- Born: October 10, 1935 Trois-Rivières, Quebec, Canada
- Died: April 12, 2019 (aged 83) Montreal, Quebec, Canada
- Awards: Order of Canada

= André Bureau =

Canadian lawyer and businessman (1935–2019)

André Bureau, (October 10, 1935 – April 12, 2019) was a Canadian lawyer and communications executive.

Born in Trois-Rivières, Quebec, he received an LL.B. from Université Laval in 1958 and a D.E.A. from the University of Paris I: Panthéon-Sorbonne in 1960. He was called to the Quebec Bar in 1959.

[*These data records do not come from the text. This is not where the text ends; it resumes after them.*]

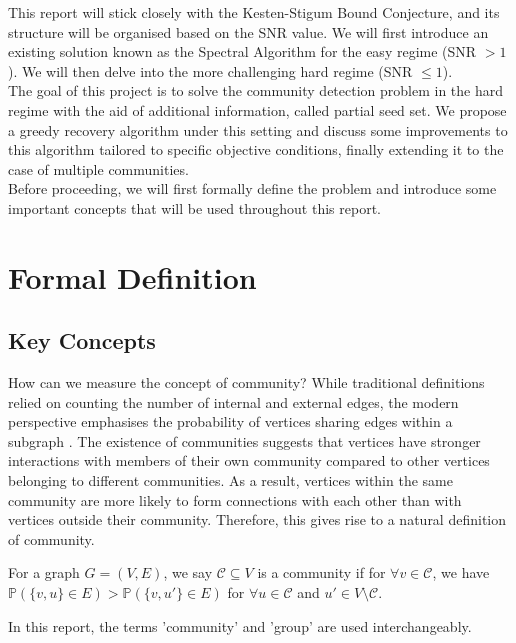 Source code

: This report will stick closely with the Kesten-Stigum Bound Conjecture, and its structure will be organised based on the SNR value. We will first introduce an existing solution known as the Spectral Algorithm for the easy regime (SNR $>1$). We will then delve into the more challenging hard regime (SNR $\leq1$).\\
The goal of this project is to solve the community detection problem in the hard regime with the aid of additional information, called partial seed set. We propose a greedy recovery algorithm under this setting and discuss some improvements to this algorithm tailored to specific objective conditions, finally extending it to the case of multiple communities.\\

Before proceeding, we will first formally define the problem and introduce some important concepts that will be used throughout this report.

\section{Formal Definition}
\subsection{Key Concepts}
How can we measure the concept of community?  While traditional definitions relied on counting the number of internal and external edges, the modern perspective emphasises the probability of vertices sharing edges within a subgraph \cite{userguide}. The existence of communities suggests that vertices have stronger interactions with members of their own community compared to other vertices belonging to different communities. As a result, vertices within the same community are more likely to form connections with each other than with vertices outside their community. Therefore, this gives rise to a natural definition of community.
\begin{definition}
   For a graph $G=(V,E)$, we say $\mathcal{C}\subseteq V$ is a community if for $\forall v\in \mathcal{C}$, we have $\mathbb{P}\left(\{v,u\}\in E\right)>\mathbb{P}\left(\{v,u'\}\in E\right)$ for $\forall u\in \mathcal{C}$ and $u'\in V\setminus \mathcal{C}$.
\end{definition}
\begin{remark}
    In this report, the terms 'community' and 'group' are used interchangeably.
\end{remark}

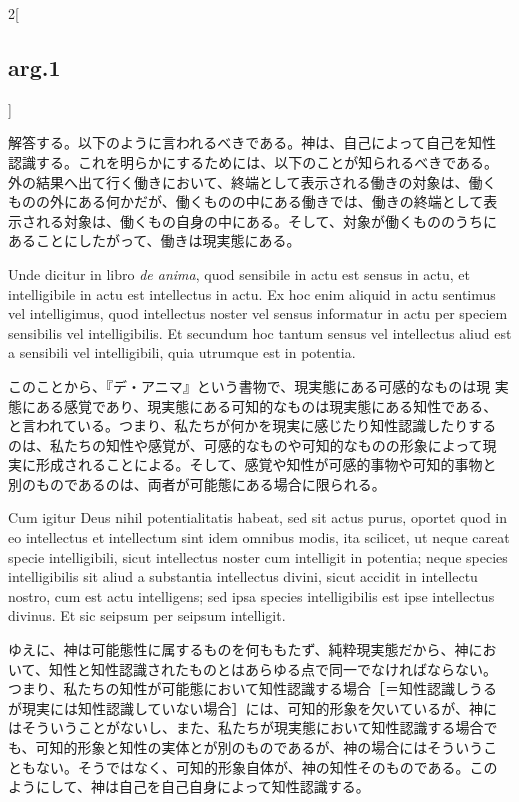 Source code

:\documentclass[paper=a4paper,fontsize=10pt,jafontsize=9pt,titlepage]{jlreq}
\begin{document}
\begin{paracol}{2}[\subsection{arg.1}]
\switchcolumn

解答する。以下のように言われるべきである。神は、自己によって自己を知性
認識する。これを明らかにするためには、以下のことが知られるべきである。
外の結果へ出て行く働きにおいて、終端として表示される働きの対象は、働く
ものの外にある何かだが、働くものの中にある働きでは、働きの終端として表
示される対象は、働くもの自身の中にある。そして、対象が働くもののうちに
あることにしたがって、働きは現実態にある。

\switchcolumn*

Unde dicitur in libro {\itshape de anima}, quod sensibile in actu est
sensus in actu, et intelligibile in actu est intellectus in actu. Ex
hoc enim aliquid in actu sentimus vel intelligimus, quod intellectus
noster vel sensus informatur in actu per speciem sensibilis vel
intelligibilis. Et secundum hoc tantum sensus vel intellectus aliud
est a sensibili vel intelligibili, quia utrumque est in potentia.

\switchcolumn

このことから、『デ・アニマ』という書物で、現実態にある可感的なものは現
実態にある感覚であり、現実態にある可知的なものは現実態にある知性である、
と言われている。つまり、私たちが何かを現実に感じたり知性認識したりする
のは、私たちの知性や感覚が、可感的なものや可知的なものの形象によって現
実に形成されることによる。そして、感覚や知性が可感的事物や可知的事物と
別のものであるのは、両者が可能態にある場合に限られる。

\switchcolumn*

Cum igitur Deus nihil potentialitatis habeat, sed sit actus purus,
oportet quod in eo intellectus et intellectum sint idem omnibus modis,
ita scilicet, ut neque careat specie intelligibili, sicut intellectus
noster cum intelligit in potentia; neque species intelligibilis sit
aliud a substantia intellectus divini, sicut accidit in intellectu
nostro, cum est actu intelligens; sed ipsa species intelligibilis est
ipse intellectus divinus. Et sic seipsum per seipsum intelligit.

\switchcolumn

ゆえに、神は可能態性に属するものを何ももたず、純粋現実態だから、神にお
いて、知性と知性認識されたものとはあらゆる点で同一でなければならない。
つまり、私たちの知性が可能態において知性認識する場合［＝知性認識しうる
が現実には知性認識していない場合］には、可知的形象を欠いているが、神に
はそういうことがないし、また、私たちが現実態において知性認識する場合で
も、可知的形象と知性の実体とが別のものであるが、神の場合にはそういうこ
ともない。そうではなく、可知的形象自体が、神の知性そのものである。この
ようにして、神は自己を自己自身によって知性認識する。


\end{paracol}
\end{document}

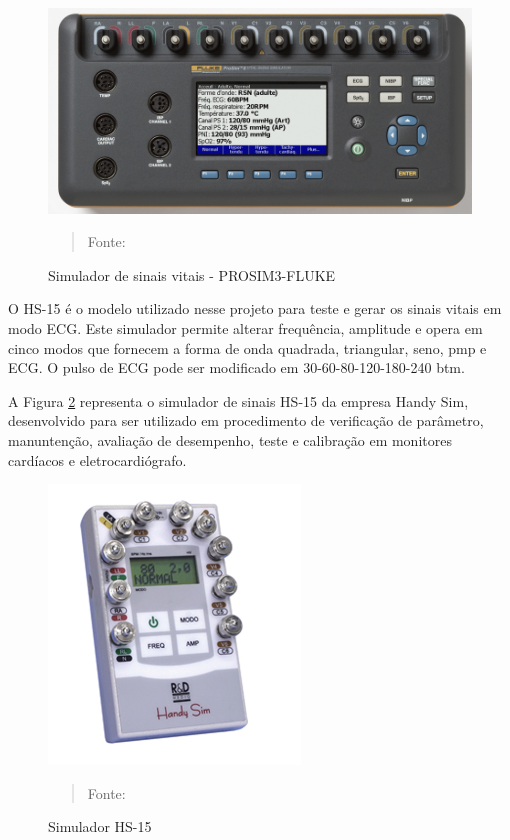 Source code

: \documentclass[12pt, a4paper]{article}
\begin{document}
\begin{figure}[H]
\begin{center}
			\caption{Simulador de sinais vitais - PROSIM3-FLUKE}
			\includegraphics[width=.4\textwidth]{Figuras/fluke.png}
			\vspace*{\fill} 
            \begin{quote} 
            \centering 
           Fonte: \cite{fluke}
            \end{quote}
            \vspace*{\fill}
			\label{fig:simvitais}
\end{center}
\end{figure}

O HS-15 é o modelo utilizado nesse projeto para teste e gerar os sinais vitais em modo ECG. Este simulador permite alterar frequência, amplitude e opera  em cinco modos que fornecem a forma de onda quadrada, triangular, seno, pmp e ECG.  O pulso de ECG pode ser modificado em 30-60-80-120-180-240 btm. 
	

A Figura \ref{fig:hs15} representa o simulador de sinais HS-15 da empresa Handy Sim, desenvolvido para ser utilizado em procedimento de verificação de parâmetro, manuntenção, avaliação de desempenho, teste e calibração em monitores cardíacos e eletrocardiógrafo. 
 


\begin{figure}[H]
\begin{center}
			\caption{Simulador HS-15}
			\includegraphics[width=.4\textwidth]{Figuras/HS150.PNG}
			\vspace*{\fill} 
            \begin{quote} 
            \centering 
           Fonte: \cite{HS15}
            \end{quote}
            \vspace*{\fill}
			\label{fig:hs15}
  
\end{center}
\end{figure}
\end{document}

From 1968 to 1972, he was an Executive Vice-President at La Presse, one of Quebec's largest French-language daily newspapers. He returned to practicing law from 1973 to 1976 before being appointed Executive Vice-President at Télémédia Communications Ltée in 1976. He was president from 1980 to 1981 and president of Telemedia Ventures from 1981 to 1982. From 1982 to 1983, he was president and CEO of Canadian Satellite Communications Inc. From 1983 to 1989, he was Chairman of the Canadian Radio-television and Telecommunications Commission (CRTC). He then became President and CEO of Astral Inc and president of Astral Broadcasting Group Inc. In 1989, he practiced with Heenan Blaikie as counsel.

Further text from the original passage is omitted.